--- To do ---
If a line of the data below contains the string "DBpedia", copy it into your answer.

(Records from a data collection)
Segment Open

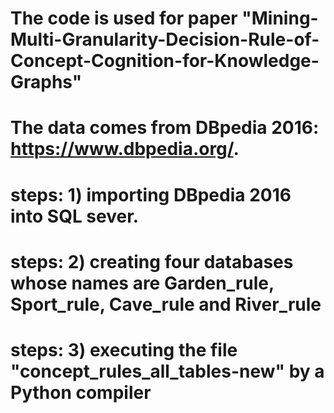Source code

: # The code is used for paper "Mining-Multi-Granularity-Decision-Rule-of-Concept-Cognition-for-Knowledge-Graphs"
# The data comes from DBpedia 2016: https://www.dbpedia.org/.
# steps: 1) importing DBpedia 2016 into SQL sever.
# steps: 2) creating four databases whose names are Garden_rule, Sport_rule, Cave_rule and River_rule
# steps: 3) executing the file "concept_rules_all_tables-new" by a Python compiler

Segment Closed
Segment Open

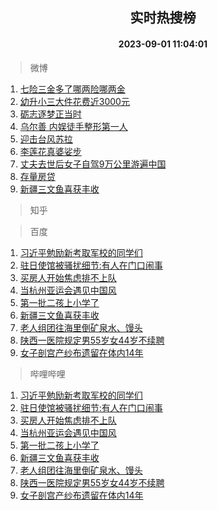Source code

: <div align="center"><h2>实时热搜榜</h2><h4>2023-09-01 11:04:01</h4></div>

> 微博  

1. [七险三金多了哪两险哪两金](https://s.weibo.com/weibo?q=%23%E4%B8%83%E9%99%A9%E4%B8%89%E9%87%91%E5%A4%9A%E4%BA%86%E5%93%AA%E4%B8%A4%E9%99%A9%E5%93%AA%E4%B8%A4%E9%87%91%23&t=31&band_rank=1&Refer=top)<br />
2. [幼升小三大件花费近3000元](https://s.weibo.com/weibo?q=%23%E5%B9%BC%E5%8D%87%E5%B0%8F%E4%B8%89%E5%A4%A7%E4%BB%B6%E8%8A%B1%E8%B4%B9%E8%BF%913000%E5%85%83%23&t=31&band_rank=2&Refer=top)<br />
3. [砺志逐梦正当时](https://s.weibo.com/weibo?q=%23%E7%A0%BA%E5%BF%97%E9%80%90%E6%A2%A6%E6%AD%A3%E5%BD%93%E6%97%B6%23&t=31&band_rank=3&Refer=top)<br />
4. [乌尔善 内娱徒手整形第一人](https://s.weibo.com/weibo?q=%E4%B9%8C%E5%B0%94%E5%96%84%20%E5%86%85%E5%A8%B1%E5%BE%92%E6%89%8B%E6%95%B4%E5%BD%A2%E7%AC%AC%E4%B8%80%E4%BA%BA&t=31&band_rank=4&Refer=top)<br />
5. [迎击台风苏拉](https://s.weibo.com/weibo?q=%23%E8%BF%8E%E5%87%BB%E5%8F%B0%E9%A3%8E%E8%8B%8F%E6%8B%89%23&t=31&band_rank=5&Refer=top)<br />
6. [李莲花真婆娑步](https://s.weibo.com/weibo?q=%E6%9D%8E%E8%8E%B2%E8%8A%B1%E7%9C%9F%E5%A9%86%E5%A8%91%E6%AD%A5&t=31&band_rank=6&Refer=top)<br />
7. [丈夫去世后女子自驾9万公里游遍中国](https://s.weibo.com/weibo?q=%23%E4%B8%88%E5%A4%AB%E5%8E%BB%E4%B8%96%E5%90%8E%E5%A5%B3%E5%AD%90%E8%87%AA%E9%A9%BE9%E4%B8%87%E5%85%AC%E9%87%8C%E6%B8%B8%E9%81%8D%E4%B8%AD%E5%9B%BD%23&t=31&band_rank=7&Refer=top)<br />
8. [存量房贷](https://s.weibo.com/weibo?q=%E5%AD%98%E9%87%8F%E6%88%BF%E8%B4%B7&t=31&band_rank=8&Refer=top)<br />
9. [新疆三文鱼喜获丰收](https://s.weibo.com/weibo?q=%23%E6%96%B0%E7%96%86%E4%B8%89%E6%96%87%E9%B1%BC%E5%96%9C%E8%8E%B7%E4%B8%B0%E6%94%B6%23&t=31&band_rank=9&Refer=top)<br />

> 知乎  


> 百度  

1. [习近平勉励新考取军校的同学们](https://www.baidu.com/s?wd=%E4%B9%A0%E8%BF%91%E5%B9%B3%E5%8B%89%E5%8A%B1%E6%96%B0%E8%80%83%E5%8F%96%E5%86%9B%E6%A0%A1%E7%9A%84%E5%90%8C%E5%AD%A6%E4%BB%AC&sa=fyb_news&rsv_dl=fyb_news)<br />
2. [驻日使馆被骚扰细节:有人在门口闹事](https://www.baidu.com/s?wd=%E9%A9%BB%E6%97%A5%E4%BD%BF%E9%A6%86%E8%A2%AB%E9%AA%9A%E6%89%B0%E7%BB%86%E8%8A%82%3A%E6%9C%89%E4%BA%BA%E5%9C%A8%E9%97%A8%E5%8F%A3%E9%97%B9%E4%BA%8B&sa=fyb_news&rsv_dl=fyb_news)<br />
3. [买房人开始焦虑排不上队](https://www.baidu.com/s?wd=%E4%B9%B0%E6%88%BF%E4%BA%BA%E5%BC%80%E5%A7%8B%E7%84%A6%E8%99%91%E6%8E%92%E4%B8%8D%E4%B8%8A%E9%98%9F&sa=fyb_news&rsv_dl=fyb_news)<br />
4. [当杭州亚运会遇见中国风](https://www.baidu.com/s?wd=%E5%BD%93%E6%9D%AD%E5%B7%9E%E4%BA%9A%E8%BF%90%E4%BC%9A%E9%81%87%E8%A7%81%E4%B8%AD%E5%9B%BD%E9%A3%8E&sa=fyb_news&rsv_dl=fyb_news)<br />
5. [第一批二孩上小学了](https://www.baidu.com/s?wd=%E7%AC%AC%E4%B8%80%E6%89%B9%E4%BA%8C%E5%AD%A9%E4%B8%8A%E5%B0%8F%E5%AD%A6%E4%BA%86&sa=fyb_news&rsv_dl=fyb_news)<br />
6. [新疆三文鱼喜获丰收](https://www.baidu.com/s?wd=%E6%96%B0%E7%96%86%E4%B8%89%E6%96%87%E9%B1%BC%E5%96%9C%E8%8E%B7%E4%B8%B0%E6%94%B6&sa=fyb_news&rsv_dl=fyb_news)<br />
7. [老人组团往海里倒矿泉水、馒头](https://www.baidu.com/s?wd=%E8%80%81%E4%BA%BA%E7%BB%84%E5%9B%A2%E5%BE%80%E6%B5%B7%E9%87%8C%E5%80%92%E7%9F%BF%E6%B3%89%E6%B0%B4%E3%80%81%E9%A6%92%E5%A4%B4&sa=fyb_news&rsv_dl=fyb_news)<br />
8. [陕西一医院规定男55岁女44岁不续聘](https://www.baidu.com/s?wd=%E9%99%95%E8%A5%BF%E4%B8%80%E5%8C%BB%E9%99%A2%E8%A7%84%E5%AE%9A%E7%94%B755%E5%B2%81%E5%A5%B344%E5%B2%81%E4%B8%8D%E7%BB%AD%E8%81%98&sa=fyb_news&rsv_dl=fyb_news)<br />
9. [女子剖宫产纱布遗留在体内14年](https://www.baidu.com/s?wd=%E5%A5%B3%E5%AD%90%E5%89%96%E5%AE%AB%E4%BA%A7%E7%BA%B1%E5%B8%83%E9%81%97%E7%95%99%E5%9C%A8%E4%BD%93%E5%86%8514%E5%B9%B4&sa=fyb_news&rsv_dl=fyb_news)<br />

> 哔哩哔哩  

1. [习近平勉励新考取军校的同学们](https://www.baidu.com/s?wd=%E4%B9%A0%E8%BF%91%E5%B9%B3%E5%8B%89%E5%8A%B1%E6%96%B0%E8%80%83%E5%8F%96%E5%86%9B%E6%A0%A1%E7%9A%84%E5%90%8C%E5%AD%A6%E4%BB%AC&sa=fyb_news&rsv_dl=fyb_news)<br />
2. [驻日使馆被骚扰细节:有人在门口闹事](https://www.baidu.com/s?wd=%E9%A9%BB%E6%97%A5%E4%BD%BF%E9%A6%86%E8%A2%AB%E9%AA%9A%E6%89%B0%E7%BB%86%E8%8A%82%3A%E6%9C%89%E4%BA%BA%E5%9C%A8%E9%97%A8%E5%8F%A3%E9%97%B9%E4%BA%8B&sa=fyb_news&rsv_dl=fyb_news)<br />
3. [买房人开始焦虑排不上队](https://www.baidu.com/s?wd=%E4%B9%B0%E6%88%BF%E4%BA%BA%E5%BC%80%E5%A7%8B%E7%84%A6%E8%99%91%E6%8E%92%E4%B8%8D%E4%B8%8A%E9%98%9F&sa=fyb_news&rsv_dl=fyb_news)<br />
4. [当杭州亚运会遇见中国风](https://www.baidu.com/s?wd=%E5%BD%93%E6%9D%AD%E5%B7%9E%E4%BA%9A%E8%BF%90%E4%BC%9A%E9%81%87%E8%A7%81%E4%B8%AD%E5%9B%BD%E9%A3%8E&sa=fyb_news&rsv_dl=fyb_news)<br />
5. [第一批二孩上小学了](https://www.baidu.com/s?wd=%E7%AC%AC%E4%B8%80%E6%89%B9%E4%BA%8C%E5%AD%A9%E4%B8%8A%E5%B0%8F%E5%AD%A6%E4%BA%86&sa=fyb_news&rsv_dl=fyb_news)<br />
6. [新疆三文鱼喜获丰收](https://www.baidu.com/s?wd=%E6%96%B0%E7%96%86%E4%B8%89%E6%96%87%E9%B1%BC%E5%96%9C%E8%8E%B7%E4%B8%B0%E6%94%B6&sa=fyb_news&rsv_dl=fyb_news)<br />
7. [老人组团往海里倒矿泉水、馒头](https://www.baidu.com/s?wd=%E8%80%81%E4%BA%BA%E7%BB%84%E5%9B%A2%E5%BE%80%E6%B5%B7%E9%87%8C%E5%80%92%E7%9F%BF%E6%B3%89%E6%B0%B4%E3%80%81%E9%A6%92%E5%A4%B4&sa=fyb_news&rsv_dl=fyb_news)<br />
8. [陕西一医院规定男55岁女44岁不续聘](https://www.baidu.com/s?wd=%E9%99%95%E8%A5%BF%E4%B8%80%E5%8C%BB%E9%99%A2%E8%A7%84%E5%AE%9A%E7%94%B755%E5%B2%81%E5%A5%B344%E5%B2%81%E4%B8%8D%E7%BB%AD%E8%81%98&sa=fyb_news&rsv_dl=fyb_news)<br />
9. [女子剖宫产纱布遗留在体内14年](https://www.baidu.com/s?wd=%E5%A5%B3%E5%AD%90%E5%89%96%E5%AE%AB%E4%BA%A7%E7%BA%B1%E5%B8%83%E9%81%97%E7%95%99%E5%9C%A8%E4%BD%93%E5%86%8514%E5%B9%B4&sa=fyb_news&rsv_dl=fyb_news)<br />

Segment Closed

--- Solution to this problem ---
# The data comes from DBpedia 2016: https://www.dbpedia.org/.
# steps: 1) importing DBpedia 2016 into SQL sever.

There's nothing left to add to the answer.